The Catacombs: dark, mysterious, never ending, hidden passages, tombs
Cite six moments in the text where Twain’s word choice creates humor; identify which word(s) in each of these citations provokes amusement or “surprise” in the reader. What are the devices Twain is employing to achieve this effect? (ie. “. . . then by nipping their flesh with pincers – red-hot ones, because they are the most comfortable in cold weather; then by skinning them alive a little . . .”).
1. “O sons of classic Italy, is the spirit of enterprise, of self-reliance, of noble endeavor, utterly dead within ye? Curse your indolent worthlessness, why don’t you rob your church?”
-Twain uses these words “why don’t you rob you church” because the church is rich is art and incredibly expensive collections and people are begging and starving on the street. By saying this it is more posed for the government to take action and start caring for the people instead of using the money to make the churches appear worthier in value.

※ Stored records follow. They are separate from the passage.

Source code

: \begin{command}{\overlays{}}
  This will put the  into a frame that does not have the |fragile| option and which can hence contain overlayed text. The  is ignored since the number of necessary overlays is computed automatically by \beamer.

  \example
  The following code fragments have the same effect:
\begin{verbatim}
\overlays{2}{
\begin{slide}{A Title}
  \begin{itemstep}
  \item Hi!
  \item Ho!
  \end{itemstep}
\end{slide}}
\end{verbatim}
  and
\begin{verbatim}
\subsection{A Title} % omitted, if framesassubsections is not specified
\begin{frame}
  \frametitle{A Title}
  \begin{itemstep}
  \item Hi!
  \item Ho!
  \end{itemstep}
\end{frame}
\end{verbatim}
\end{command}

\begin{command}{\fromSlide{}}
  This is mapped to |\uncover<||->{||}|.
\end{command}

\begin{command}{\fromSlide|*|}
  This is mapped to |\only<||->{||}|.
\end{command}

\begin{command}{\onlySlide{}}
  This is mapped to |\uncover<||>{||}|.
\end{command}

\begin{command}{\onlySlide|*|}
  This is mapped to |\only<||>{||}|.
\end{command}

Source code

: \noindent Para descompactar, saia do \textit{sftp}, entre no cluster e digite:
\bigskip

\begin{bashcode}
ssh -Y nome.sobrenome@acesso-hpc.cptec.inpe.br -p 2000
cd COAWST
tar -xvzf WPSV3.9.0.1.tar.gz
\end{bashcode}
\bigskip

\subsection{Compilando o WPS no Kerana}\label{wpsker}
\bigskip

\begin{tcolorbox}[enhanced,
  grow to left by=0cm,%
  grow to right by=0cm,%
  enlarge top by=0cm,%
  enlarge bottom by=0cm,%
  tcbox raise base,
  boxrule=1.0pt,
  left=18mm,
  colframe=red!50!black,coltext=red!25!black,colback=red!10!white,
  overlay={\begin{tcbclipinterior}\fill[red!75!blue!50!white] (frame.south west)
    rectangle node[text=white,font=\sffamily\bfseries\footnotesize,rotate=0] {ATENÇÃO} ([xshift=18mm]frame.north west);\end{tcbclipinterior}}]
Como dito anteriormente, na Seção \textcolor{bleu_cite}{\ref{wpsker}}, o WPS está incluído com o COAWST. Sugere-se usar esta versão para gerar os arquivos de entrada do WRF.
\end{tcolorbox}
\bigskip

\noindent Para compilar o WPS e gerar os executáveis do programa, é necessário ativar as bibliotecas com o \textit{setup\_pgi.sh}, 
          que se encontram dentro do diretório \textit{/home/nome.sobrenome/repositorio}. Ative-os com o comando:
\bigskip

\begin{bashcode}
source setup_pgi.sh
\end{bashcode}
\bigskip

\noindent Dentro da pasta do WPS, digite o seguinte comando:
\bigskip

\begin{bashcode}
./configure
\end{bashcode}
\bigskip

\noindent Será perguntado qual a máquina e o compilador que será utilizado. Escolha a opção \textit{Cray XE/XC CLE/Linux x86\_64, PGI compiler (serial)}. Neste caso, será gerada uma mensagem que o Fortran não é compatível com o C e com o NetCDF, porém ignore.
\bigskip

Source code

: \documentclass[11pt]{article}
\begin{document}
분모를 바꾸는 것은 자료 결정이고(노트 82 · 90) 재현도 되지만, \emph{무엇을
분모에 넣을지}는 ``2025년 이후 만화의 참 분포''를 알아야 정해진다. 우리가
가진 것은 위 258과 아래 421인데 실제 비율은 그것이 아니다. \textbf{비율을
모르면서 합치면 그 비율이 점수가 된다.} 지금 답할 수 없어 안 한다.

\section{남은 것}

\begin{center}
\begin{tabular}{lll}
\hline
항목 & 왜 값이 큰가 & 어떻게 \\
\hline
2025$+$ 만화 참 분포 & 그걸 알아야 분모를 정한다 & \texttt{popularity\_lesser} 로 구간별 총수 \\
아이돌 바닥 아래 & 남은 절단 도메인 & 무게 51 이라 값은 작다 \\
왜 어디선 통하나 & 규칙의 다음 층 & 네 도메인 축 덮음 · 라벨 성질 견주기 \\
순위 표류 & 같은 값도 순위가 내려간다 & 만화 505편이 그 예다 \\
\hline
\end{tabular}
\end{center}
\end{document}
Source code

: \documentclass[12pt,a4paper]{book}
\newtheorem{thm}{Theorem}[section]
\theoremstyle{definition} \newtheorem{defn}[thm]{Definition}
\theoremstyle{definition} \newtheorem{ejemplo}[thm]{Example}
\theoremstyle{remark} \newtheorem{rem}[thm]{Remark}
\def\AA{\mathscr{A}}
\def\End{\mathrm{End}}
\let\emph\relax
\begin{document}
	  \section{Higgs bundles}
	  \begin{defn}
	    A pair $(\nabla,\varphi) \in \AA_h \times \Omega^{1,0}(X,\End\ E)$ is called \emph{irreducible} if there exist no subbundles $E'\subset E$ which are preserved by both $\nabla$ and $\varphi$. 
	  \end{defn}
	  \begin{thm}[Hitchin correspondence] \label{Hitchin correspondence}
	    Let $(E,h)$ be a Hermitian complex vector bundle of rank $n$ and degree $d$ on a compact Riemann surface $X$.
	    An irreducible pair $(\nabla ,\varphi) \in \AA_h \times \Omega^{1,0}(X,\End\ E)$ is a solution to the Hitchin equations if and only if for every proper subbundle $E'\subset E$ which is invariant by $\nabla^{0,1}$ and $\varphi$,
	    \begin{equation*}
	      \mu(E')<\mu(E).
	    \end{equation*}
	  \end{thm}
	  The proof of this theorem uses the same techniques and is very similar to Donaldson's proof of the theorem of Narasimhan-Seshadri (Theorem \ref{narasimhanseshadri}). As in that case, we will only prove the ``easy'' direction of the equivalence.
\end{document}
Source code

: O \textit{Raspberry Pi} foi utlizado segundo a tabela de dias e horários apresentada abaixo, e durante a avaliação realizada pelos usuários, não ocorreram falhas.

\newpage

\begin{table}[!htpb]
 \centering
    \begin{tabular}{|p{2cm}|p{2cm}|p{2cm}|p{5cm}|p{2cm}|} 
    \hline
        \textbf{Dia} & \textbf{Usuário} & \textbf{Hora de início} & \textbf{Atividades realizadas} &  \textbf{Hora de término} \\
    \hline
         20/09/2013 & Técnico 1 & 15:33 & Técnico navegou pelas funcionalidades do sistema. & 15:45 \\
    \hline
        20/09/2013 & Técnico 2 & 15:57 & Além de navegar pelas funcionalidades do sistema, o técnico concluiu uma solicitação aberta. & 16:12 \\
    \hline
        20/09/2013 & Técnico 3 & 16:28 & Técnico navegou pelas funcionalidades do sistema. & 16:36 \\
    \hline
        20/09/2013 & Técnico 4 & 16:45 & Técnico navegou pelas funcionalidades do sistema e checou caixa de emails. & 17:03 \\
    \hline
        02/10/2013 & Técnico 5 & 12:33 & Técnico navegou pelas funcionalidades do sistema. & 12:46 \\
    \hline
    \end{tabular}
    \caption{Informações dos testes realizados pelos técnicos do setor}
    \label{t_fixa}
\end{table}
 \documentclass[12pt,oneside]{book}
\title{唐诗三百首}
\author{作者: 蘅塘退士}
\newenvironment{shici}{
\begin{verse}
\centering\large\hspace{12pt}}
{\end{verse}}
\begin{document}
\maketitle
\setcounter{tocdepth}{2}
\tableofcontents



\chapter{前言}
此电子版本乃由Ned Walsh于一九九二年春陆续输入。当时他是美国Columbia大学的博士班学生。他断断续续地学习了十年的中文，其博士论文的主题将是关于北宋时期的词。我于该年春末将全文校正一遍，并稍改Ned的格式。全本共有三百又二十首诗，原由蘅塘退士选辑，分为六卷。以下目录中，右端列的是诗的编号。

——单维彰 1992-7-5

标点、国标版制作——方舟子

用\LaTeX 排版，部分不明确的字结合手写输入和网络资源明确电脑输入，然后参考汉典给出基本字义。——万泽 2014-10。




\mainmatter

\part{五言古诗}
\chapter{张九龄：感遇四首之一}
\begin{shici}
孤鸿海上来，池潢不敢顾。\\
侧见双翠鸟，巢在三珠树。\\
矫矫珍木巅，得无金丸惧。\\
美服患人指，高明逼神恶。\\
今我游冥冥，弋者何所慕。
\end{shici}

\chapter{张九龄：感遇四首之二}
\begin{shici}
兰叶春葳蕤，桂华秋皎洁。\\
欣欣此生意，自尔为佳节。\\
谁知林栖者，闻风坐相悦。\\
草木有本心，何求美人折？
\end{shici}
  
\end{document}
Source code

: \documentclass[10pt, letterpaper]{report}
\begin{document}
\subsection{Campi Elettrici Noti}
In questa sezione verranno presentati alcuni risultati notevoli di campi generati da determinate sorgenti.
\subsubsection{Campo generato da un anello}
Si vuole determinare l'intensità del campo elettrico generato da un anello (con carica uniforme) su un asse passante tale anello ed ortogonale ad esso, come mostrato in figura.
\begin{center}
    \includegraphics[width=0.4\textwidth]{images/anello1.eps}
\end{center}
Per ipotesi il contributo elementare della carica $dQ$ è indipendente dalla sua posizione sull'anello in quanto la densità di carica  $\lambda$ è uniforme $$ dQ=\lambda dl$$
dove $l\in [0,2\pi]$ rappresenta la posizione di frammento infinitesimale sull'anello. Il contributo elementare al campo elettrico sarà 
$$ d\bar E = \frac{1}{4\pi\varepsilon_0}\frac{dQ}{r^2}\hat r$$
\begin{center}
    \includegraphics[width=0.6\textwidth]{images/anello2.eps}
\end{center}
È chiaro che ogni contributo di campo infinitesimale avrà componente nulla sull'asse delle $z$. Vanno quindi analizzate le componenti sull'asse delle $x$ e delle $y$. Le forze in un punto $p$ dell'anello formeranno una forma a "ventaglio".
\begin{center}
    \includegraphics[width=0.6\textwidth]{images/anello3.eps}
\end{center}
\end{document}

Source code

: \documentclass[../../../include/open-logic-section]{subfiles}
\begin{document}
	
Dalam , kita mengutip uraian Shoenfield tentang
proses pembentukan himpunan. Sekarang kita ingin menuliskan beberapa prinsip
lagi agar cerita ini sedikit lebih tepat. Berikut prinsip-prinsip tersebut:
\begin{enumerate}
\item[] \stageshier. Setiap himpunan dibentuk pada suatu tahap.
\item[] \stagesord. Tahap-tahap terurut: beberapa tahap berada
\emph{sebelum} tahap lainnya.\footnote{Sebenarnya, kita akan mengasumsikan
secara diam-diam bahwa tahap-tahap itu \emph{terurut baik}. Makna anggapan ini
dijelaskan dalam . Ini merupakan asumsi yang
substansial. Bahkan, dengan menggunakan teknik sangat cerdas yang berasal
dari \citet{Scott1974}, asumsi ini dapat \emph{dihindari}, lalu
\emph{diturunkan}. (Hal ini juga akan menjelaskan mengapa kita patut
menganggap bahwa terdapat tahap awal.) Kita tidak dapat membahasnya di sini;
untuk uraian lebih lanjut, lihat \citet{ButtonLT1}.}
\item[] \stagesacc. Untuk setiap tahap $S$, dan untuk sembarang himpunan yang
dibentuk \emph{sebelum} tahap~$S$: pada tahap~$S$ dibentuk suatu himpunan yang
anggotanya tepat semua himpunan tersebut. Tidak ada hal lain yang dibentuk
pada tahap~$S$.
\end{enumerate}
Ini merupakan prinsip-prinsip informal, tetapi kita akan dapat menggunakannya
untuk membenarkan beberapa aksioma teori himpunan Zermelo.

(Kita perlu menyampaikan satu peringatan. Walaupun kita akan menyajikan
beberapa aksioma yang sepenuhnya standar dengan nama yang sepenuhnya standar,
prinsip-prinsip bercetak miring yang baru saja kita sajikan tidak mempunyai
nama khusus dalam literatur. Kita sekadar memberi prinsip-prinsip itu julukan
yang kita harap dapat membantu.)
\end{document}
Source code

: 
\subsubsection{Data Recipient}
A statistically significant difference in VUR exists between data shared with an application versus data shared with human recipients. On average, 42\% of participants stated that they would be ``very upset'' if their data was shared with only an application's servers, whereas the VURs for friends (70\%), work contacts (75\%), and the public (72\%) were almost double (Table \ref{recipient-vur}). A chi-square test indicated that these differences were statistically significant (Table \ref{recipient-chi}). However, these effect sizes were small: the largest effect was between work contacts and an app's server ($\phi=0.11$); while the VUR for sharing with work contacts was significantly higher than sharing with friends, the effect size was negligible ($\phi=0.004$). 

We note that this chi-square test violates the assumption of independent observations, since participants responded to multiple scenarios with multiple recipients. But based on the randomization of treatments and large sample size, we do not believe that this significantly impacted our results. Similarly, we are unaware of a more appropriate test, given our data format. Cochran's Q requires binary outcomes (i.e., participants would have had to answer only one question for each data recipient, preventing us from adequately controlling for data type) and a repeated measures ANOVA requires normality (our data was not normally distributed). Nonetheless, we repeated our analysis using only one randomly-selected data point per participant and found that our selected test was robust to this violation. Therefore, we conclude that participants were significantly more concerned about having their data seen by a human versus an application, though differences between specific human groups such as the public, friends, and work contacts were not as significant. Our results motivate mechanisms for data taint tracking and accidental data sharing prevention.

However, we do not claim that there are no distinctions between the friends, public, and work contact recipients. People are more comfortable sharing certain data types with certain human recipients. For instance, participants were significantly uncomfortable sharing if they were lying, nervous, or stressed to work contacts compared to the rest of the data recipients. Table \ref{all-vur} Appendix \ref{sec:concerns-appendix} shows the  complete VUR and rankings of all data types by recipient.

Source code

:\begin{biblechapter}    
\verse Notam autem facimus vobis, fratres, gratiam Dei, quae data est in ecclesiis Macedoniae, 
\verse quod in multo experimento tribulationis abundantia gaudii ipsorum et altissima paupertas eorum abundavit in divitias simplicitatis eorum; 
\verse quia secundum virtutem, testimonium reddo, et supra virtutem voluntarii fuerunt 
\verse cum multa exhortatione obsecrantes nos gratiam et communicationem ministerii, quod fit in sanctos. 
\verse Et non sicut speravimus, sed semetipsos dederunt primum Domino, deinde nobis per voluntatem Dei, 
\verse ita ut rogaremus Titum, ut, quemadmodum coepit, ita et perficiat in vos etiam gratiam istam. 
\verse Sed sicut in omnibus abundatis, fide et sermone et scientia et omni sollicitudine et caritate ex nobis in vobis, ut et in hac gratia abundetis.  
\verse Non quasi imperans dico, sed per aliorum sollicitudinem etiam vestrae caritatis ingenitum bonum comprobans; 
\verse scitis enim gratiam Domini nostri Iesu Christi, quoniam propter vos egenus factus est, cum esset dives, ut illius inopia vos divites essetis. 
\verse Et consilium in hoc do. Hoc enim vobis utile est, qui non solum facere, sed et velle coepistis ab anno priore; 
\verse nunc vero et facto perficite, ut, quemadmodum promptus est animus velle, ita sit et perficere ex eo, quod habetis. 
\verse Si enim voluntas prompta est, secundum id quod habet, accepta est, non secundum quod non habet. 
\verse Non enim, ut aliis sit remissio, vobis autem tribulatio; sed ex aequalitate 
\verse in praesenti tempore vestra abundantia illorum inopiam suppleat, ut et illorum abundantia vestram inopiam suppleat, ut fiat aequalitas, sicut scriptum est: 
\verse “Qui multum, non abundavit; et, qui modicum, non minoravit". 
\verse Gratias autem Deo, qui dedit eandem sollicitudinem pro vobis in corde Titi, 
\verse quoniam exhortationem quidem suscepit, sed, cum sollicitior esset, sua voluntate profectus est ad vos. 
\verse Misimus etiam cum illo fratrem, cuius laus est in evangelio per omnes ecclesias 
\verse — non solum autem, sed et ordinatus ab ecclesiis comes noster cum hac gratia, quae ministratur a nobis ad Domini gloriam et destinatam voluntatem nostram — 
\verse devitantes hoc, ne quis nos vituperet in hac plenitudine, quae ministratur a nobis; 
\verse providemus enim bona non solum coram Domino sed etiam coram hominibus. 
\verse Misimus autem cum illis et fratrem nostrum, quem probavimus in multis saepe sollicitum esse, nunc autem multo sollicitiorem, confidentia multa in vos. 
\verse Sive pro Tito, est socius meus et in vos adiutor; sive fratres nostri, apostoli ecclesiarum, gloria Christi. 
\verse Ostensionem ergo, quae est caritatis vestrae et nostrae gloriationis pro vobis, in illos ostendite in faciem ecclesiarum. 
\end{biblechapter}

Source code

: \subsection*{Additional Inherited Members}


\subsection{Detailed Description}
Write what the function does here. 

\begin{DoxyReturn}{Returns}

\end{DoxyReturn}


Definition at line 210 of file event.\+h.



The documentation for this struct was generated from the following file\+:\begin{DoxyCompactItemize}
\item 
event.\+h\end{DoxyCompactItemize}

2. “if a grandly gifted man may drag his pride and his manhood in the dirt for bread rather than starve with the nobility that is in him untainted, the excuse is a valid one. It would excuse theft in Washingtons and Wellingtons, and unchasity in women as well.”
-To say it would “excuse the unchasity in women as well” is a dramatic statement because the chasity in women is valued so highly that this must be an important issue for Twain to compare to the sacredness of a woman’s chasity. He compares the two by stating what is going on between the men in the town and the governments actions being taken. He exclaims that people are dying and starving because the government does not care about the people at all.
3. “And now—However, another beggar approaches. I will go out and destroy him and then come back and write another chapter of vituperation.”
-Twain is stressing the fact that there are so many beggars on the street that he can’t even write a chapter without having them be a part of his life. Now he is not really going out just to see the beggar while he breaks on writing, but this is dramatically interpreted that the given situation will arise.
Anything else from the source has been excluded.